Like the FBI, he hadn’t found any specific crimes that matched perfectly, but he told her he did have some possibilities, and so she’d met him in his office.

“What did you find?”

He opened the folder, and she could see that it was a short pile of printouts. “I have to believe that if the part of the story about abducted women is true, the man who committed the crime was never caught. Or even charged. Maybe he killed them and then died himself, and his crimes were never discovered.”

“Even a massacre?”

He shrugged. “Maybe it was a small massacre.”

She gave him a look that was the melding of a smile and a grimace. “Hmm. Okay. Well, that doesn’t help us.”

“No, but I did find a few things that might be of interest. I narrowed my search to specific dates, which made it a little easier.”

He handed her the printouts, and she took them, scanning the page at the top of the pile. She moved that one to the back and read the second one. Each page was a series of articles from different locations about local missing women who were never found. She pulled the third page forward and read that one. “Slovakia?” she said. “You went worldwide?”

“Where I could,” he said. “Because of the accent.”

“Good thinking,” she murmured, looking quickly through the rest of the stack. It was pretty depressing to know that a basic internet search pulled forth so many missing women.

“I still need to do some digging,” he said. “But it’ll take more time. As it relates to other countries, there’s not a lot in English, so I pulled what I could for now. That’s just my initial find.”
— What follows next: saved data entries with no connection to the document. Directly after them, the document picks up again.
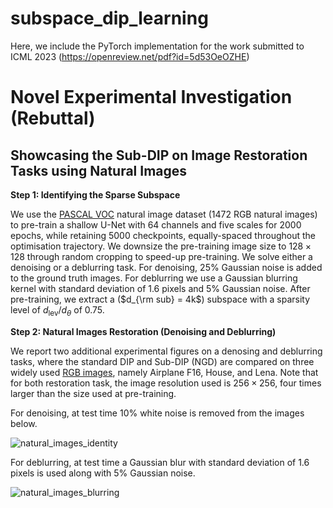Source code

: # subspace_dip_learning
Here, we include the PyTorch implementation for the work submitted to ICML 2023 (https://openreview.net/pdf?id=5d53OeOZHE)

# Novel Experimental Investigation (Rebuttal)
## Showcasing the Sub-DIP on Image Restoration Tasks using Natural Images

**Step 1: Identifying the Sparse Subspace** 

We use the [PASCAL VOC](https://paperswithcode.github.io/torchbench/pascalvoc/) natural image dataset (1472 RGB natural images) to pre-train a shallow U-Net with 64 channels and five scales for 2000 epochs, while retaining 5000 checkpoints, equally-spaced throughout the optimisation trajectory. We downsize the pre-training image size to $128\times 128$ through random cropping to speed-up pre-training. We solve either a denoising or a deblurring task. For denoising, 25% Gaussian noise is added to the ground truth images. For deblurring we use a Gaussian blurring kernel with standard deviation of 1.6 pixels and 5% Gaussian noise. After pre-training, we extract a ($d_{\rm sub} = 4k$) subspace with a sparsity level of $d_{\textrm{lev}} / d_{\theta}$ of 0.75.

**Step 2: Natural Images Restoration (Denoising and Deblurring)**

We report two additional experimental figures on a denosing and deblurring tasks, where the standard DIP and Sub-DIP (NGD) are compared on three widely used [RGB images](https://sipi.usc.edu/database/database.php?volume=misc&image=3#top), namely Airplane F16, House, and Lena. Note that for both restoration task, the image resolution used is $256\times 256$, four times larger than the size used at pre-training. 

For denoising, at test time 10% white noise is removed from the images below.

![natural_images_identity](https://user-images.githubusercontent.com/123627605/226174787-f401685e-c1ab-45b4-8be3-051bd71f7f72.png)

For deblurring, at test time a Gaussian blur with standard deviation of 1.6 pixels is used along with 5% Gaussian noise.

![natural_images_blurring](https://user-images.githubusercontent.com/123627605/226174802-8410e987-9944-4144-8327-6d70b05aaed3.png)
Noelle moved back to the one from Slovakia, reading quickly through the headlines for that one. Several young girls had gone missing. Children under twelve. There was once a man who collected things, very fine things. Jewels. Rubies. Emeralds. Diamonds. And he draped them on the women he stole. No, if she was going to take the man who’d told her the story at his word, then this didn’t exactly fit.
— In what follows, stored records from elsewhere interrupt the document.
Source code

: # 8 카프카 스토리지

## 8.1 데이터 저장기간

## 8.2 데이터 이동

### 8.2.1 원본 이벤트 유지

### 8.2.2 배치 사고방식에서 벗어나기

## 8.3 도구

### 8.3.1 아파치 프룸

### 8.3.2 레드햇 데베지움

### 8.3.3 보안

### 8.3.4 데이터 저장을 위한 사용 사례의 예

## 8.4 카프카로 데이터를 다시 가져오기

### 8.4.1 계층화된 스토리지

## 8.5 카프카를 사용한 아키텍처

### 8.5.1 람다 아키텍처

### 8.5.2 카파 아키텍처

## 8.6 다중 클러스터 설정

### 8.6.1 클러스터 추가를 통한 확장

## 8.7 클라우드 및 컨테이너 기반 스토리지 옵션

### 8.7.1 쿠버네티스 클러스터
She flipped the page, reading brief snapshots of crimes from the Netherlands that weren’t quite right either. There was the headline from an article near the bottom of that page that interested her, and she read the small portion that Evan had printed out and compiled on the one page. “Do you have the entirety of this article printed out?” she asked, tapping her finger on the one she meant.

He craned his head slightly and then nodded. “Hold on.” He had another folder on the other side of his desk, and he pulled that one out, going through the larger stack. She liked how he’d compiled snippets for each geographical location onto one page. It made it much easier to get an idea of what she was thumbing through. A few of them she’d been able to dismiss right away, as the timing didn’t quite work as far as the age of the man she thought they were dealing with.
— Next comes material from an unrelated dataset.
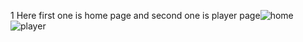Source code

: 1 Here first one is home page and second one is player page![home](https://github.com/user-attachments/assets/02da4b55-11b0-496c-aca6-9e0c897ddf3b)
![player](https://github.com/user-attachments/assets/4ca0a24d-25dd-4516-a20f-a3acf56c66c6)

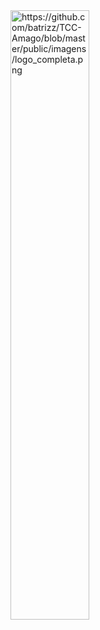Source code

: <img alt="https://github.com/batrizz/TCC-Amago/blob/master/public/imagens/logo_completa.png" width="50%" />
She scanned the page he’d handed her. “Local authorities looked into a man in Brussels named Dedryck Van Daele, the heir to Van Daele Diamonds, a major diamond-mining company.” She looked up. “Diamonds?” Jewels. He draped them in jewels . . .

Evan nodded. “I remembered you mentioned jewels and thought that might be an interesting link.”

She read through a few more paragraphs. “So they looked into this man named Dedryck because a few young women went missing in the area where he lived, and one of those women—a waitress in town—told her friend that Dedryck had invited her to a party a few nights before she disappeared.” She frowned. “That’s all the evidence they had? That sounds kind of weak.”

“I guess the local authorities thought so, too, because I didn’t find any more information about the police looking at him for the other disappearances that followed.”

“Did Dedryck have children? Specifically twins?”

“No,” Evan said. “At least none that he claimed at the time. I actually can’t find any more information on him after that one article. The family business is no longer in operation.”